Dynamic Warmup 2

Dynamic Warmup

Dynamic Warmup 2

  • Complete in one circuit with minimal rest between exercises.
  • Then repeat for a total of 3 times.

Jump Rope (side straddle)

Start with the jump rope in each hand.
Jump off the ground and start swinging the jump rope under your feet.
Continue jumping up and down as you bring the jump rope under your feet.
When you are jumping and the rope is above your head swing your legs out to the side and return your feet together before the rope swings under your feet again.
Continue for the prescribed number of jumps or time.

Jump Rope (half twister)

Start with the jump rope in each hand.
Jump off the ground and start swinging the jump rope under your feet.
Continue jumping up and down as you bring the jump rope under your feet.
When you are jumping shift your feet to the left side land and then shift over to the right side.
Continue for the prescribed number of jumps or time.

Mountain Climbers

1. Start by getting on your hands and feet in a prone position.
2. Keeping your body parallel to ground drive your knees up towards your chest alternating back and forth.
3. Repeat this movement for the required number of seconds.

Skip (B-Rhythm)

Start with both feet together and begins by driving your left leg up into the air and explode off the ground using the right ankle (like a toe raise) keeping the right leg straight.
Extend the left leg out into an extended horizontal position and then paw down with the foot and dive the hips through.
Instead of staying in place extend the right foot so that you land 1-2 feet in front of the starting position with the right foot landing.
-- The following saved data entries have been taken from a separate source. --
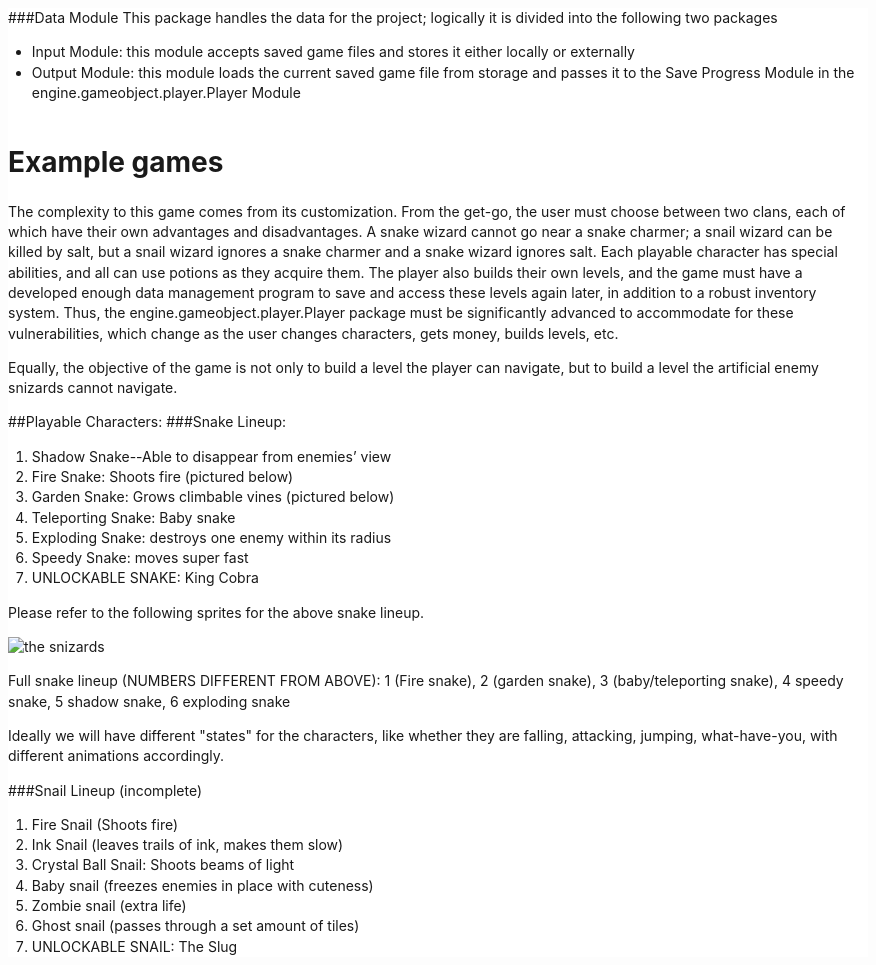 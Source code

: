 ###Data Module
This package handles the data for the project; logically it is divided into the following two packages
- Input Module: this module accepts saved game files and stores it either locally or externally
- Output Module: this module loads the current saved game file from storage and passes it to the Save Progress Module
in the engine.gameobject.player.Player Module


# Example games
The complexity to this game comes from its customization. From the get-go, the user must choose between two clans, 
each of which have their own advantages and disadvantages. A snake wizard cannot go near a snake charmer; a snail wizard
can be killed by salt, but a snail wizard ignores a snake charmer and a snake wizard ignores salt. Each playable character 
has special abilities, and all can use potions as they acquire them. The player also builds their own levels, and the game 
must have a developed enough data management program to save and access these levels again later, in addition to a robust 
inventory system. Thus, the engine.gameobject.player.Player package must be significantly advanced to accommodate for these vulnerabilities, which 
change as the user changes characters, gets money, builds levels, etc.

Equally, the objective of the game is not only to build a level the player can navigate, but to build a level the artificial 
enemy snizards cannot navigate. 

##Playable Characters:
###Snake Lineup:
1) Shadow Snake--Able to disappear from enemies’ view
2) Fire Snake: Shoots fire (pictured below)
3) Garden Snake: Grows climbable vines (pictured below)
4) Teleporting Snake: Baby snake
5) Exploding Snake: destroys one enemy within its radius
6) Speedy Snake: moves super fast
7) UNLOCKABLE SNAKE: King Cobra

Please refer to the following sprites for the above snake lineup.

![the snizards](images/numbersnakewizards.png)

Full snake lineup (NUMBERS DIFFERENT FROM ABOVE): 1 (Fire snake), 2 (garden snake), 3 (baby/teleporting snake), 4 speedy snake, 5 shadow snake, 6 exploding snake

Ideally we will have different "states" for the characters, like whether they are falling, attacking, jumping, what-have-you,
with different animations accordingly.

###Snail Lineup (incomplete)
1. Fire Snail (Shoots fire)
2. Ink Snail (leaves trails of ink, makes them slow)
3. Crystal Ball Snail: Shoots beams of light
4. Baby snail  (freezes enemies in place with cuteness)
5. Zombie snail (extra life)
6. Ghost snail (passes through a set amount of tiles)
7. UNLOCKABLE SNAIL: The Slug
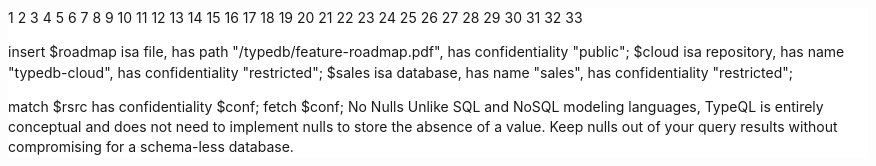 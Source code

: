 1
2
3
4
5
6
7
8
9
10
11
12
13
14
15
16
17
18
19
20
21
22
23
24
25
26
27
28
29
30
31
32
33

insert
  $roadmap isa file,
    has path "/typedb/feature-roadmap.pdf",
    has confidentiality "public";
  $cloud isa repository,
    has name "typedb-cloud",
    has confidentiality "restricted";
  $sales isa database,
    has name "sales",
    has confidentiality "restricted";

match
  $rsrc has confidentiality $conf;
fetch
  $conf;
No Nulls
Unlike SQL and NoSQL modeling languages, TypeQL is entirely conceptual and does not need to implement nulls to store the absence of a value. Keep nulls out of your query results without compromising for a schema-less database.
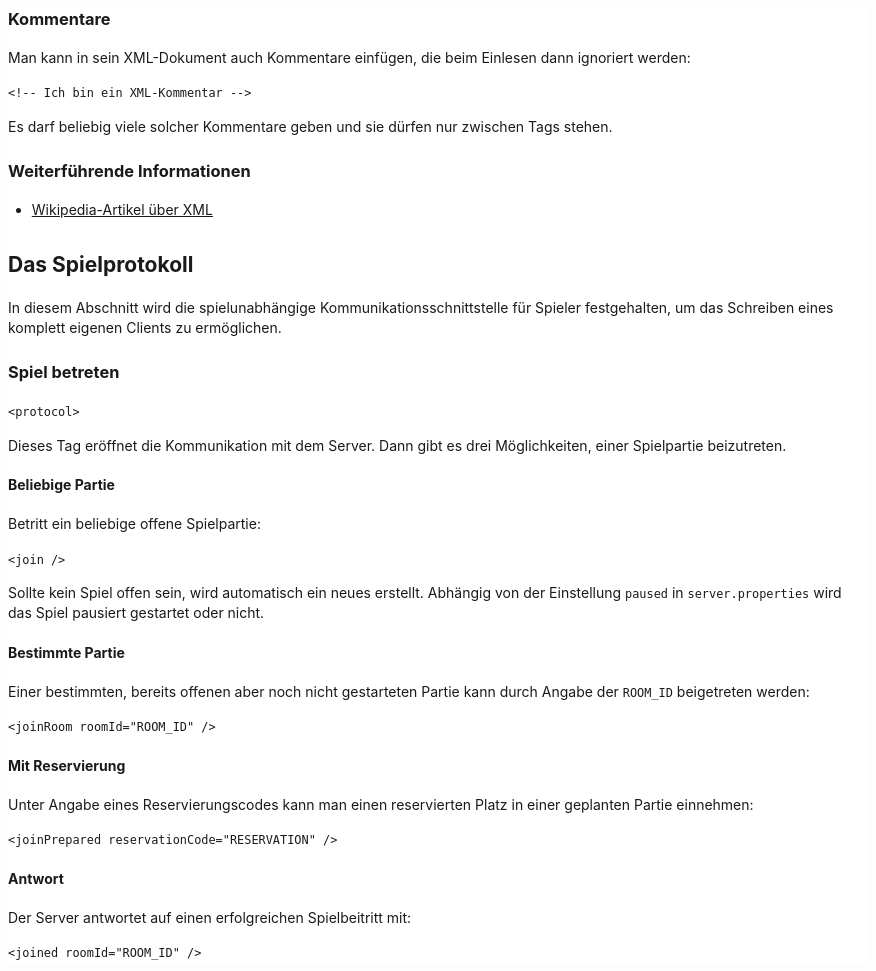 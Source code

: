 ### Kommentare

Man kann in sein XML-Dokument auch Kommentare einfügen, die beim
Einlesen dann ignoriert werden:

    <!-- Ich bin ein XML-Kommentar -->

Es darf beliebig viele solcher Kommentare geben und sie dürfen nur
zwischen Tags stehen.

### Weiterführende Informationen

-   [Wikipedia-Artikel über
    XML](https://de.wikipedia.org/wiki/Extensible_Markup_Language)

## Das Spielprotokoll

In diesem Abschnitt wird die spielunabhängige
Kommunikationsschnittstelle für Spieler festgehalten, um das Schreiben
eines komplett eigenen Clients zu ermöglichen.

### Spiel betreten

    <protocol>

Dieses Tag eröffnet die Kommunikation mit dem Server. Dann gibt es drei
Möglichkeiten, einer Spielpartie beizutreten.

#### Beliebige Partie

Betritt ein beliebige offene Spielpartie:

    <join />

Sollte kein Spiel offen sein, wird automatisch ein neues erstellt.
Abhängig von der Einstellung `paused` in `server.properties` wird das
Spiel pausiert gestartet oder nicht.

#### Bestimmte Partie

Einer bestimmten, bereits offenen aber noch nicht gestarteten Partie
kann durch Angabe der `ROOM_ID` beigetreten werden:

    <joinRoom roomId="ROOM_ID" />

#### Mit Reservierung

Unter Angabe eines Reservierungscodes kann man einen reservierten Platz
in einer geplanten Partie einnehmen:

    <joinPrepared reservationCode="RESERVATION" />

#### Antwort

Der Server antwortet auf einen erfolgreichen Spielbeitritt mit:

    <joined roomId="ROOM_ID" />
Place left foot on the ground in a skipping motion.
Now drive the right leg up and out while extending the left ankle in a skipping motion.
Repeat until desired repetitions or distance is met.

Butt Kick

Start with a light jog
Pull the heel of the lower leg up to and bounce off the butt.
Your knee should come forward and up during the movement.

Heel Sprints

Run keeping the legs straight and the foot plantar flexed (toes curled up) so that you are on your heels.
Focus on minimal ground contact and pull through with the heel.

Bounding

1. Jog into the start of the drill for forward momentum.
2. After a few feet, forcefully push off with the left foot and bring the leg forward. At same time drive your right arm forward.
3. Repeat with other leg and arm
4. This exercise is an exaggerated running motion focusing on foot push-off and air time.